Most of us know Tony Hsieh for his groundbreaking company, Zappos. And, we all received the news in Nov. 2020 of his sudden passing, right before his 48th birthday. Though, it came as a shock to everyone that he passed without an estate plan of any kind.
A life well lived
For aspiring business owners and C-level executives, Mr. Hsieh’s life is one to emulate. He reinvented being an employee- and customer-centric company. The goal was to delight everyone that was a part of the company and be the best customer service experience a customer had ever had. Indeed, in many of his interviews, he would talk about his company not a shoe company, but a customer service company. This happy customer and happy employee mentality skyrocketed Zappos into an internet behemoth that was acquired by Amazon because it could not compete with Mr. Hsieh’s business model.
No estate plan
Mr. Hsieh’s estate is estimated to be well over $500 million with interest in multiple companies and other business endeavors, properties, warehouses, real estate, cash, stocks, etc. Though, without an estate plan, all of this wealth must go through the probate process, and endure years, if not decades of litigation over what other perceive they were owed by the late business leader.
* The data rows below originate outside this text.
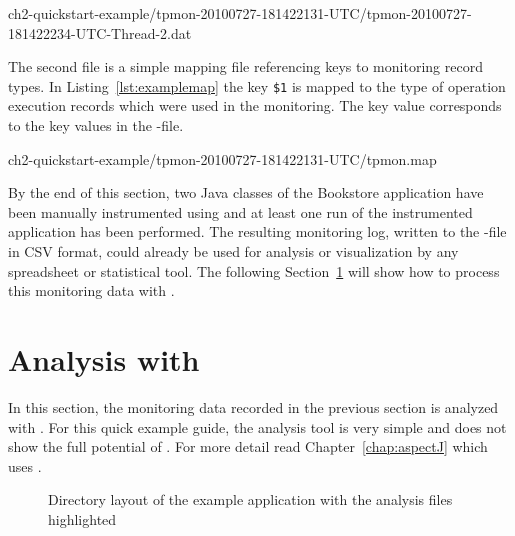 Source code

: \setBashListing
%
{ch2-quickstart-example/tpmon-20100727-181422131-UTC/tpmon-20100727-181422234-UTC-Thread-2.dat}

\noindent The second file is a simple mapping file referencing keys to monitoring record types. In Listing~\ref{lst:examplemap} the key \verb!$1! is mapped to the type of operation execution records which were used in the monitoring. The key value corresponds to the key values in the -file.

%
{ch2-quickstart-example/tpmon-20100727-181422131-UTC/tpmon.map}

\noindent By the end of this section, two Java classes of the Bookstore application %
have been manually instrumented using \KiekerMonitoringPart{} and at least one %
run of the instrumented application has been performed. %
The resulting monitoring log, written to the -file in CSV format, could %
already be used for analysis or visualization by any spreadsheet or %
statistical tool. %
The following Section~\ref{sec:example:analysis} will show how to process %
this monitoring data with \KiekerAnalysisPart{}. 

\section{Analysis with \KiekerAnalysisPart{}}\label{sec:example:analysis}

In this section, the monitoring data recorded in the previous section is %
analyzed with \KiekerAnalysisPart{}. %
For this quick example guide, the analysis tool is very simple and does not show %
the full potential of \Kieker{}. For more detail read Chapter~\ref{chap:aspectJ} %
which uses \KiekerTraceAnalysis{}.

\begin{figure}[H]
\begin{graybox}
\end{graybox}
\caption{Directory layout of the example application with the analysis files highlighted}
\label{lst:analysisExampleLayout}
\end{figure}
Since there was not an estate plan, the probate judge left the administration to Mr. Hsieh’s brother and father. This means they are responsible for settling the estate. The way an estate is settled, all debts must be accounted for and extinguished, and then the remaining estate paid out to all legal heirs. This can be a Herculean endeavor for a normal estate, but for one valued over $500 million, his family will likely be fighting in probate court for years.
The family is currently battling at least 10 individuals and corporations in several proceedings. These cases alone represent nearly 25% of the estate at $130 million. There is even a $30 million lawsuit over a handwritten post-it note employment “contract.”
Dying without an estate plan
If there is anything our Decatur, Texas, readers can learn from what the Hsieh family is now enduring, it is that no one should die without an estate plan, especially those with sizable estates. No one want to leave years, or decades of heartache and work for their family, especially when the estate is large enough to create generational wealth.